Work request:
In your answer, reproduce exactly the lines from the beginning of the listing below through the one containing "title: a string", and only those lines.
•••
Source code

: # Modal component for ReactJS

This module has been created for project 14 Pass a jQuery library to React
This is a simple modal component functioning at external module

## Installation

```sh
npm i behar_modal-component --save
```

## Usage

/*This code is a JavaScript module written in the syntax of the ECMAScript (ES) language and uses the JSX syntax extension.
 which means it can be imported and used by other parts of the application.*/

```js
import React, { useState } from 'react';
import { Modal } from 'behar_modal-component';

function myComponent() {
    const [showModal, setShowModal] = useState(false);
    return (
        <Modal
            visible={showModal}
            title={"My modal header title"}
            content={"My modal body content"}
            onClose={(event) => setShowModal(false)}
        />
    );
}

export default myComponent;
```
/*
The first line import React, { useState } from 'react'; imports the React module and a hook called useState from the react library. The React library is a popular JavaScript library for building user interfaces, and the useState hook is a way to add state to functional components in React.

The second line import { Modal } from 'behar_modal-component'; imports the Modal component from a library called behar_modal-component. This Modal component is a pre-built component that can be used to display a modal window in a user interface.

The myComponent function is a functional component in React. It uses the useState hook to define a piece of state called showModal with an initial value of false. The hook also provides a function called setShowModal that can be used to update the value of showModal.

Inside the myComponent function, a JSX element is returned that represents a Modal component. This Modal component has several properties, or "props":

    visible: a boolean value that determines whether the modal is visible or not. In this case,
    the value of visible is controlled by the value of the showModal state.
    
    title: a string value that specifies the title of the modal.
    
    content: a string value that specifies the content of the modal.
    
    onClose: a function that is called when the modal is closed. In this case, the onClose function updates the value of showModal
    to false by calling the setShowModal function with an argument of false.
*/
•••
Output for this exercise:
Source code

: # Modal component for ReactJS

This module has been created for project 14 Pass a jQuery library to React
This is a simple modal component functioning at external module

## Installation

```sh
npm i behar_modal-component --save
```

## Usage

/*This code is a JavaScript module written in the syntax of the ECMAScript (ES) language and uses the JSX syntax extension.
 which means it can be imported and used by other parts of the application.*/

```js
import React, { useState } from 'react';
import { Modal } from 'behar_modal-component';

function myComponent() {
    const [showModal, setShowModal] = useState(false);
    return (
        <Modal
            visible={showModal}
            title={"My modal header title"}
            content={"My modal body content"}
            onClose={(event) => setShowModal(false)}
        />
    );
}

export default myComponent;
```
/*
The first line import React, { useState } from 'react'; imports the React module and a hook called useState from the react library. The React library is a popular JavaScript library for building user interfaces, and the useState hook is a way to add state to functional components in React.

The second line import { Modal } from 'behar_modal-component'; imports the Modal component from a library called behar_modal-component. This Modal component is a pre-built component that can be used to display a modal window in a user interface.

The myComponent function is a functional component in React. It uses the useState hook to define a piece of state called showModal with an initial value of false. The hook also provides a function called setShowModal that can be used to update the value of showModal.

Inside the myComponent function, a JSX element is returned that represents a Modal component. This Modal component has several properties, or "props":

    visible: a boolean value that determines whether the modal is visible or not. In this case,
    the value of visible is controlled by the value of the showModal state.
    
    title: a string value that specifies the title of the modal.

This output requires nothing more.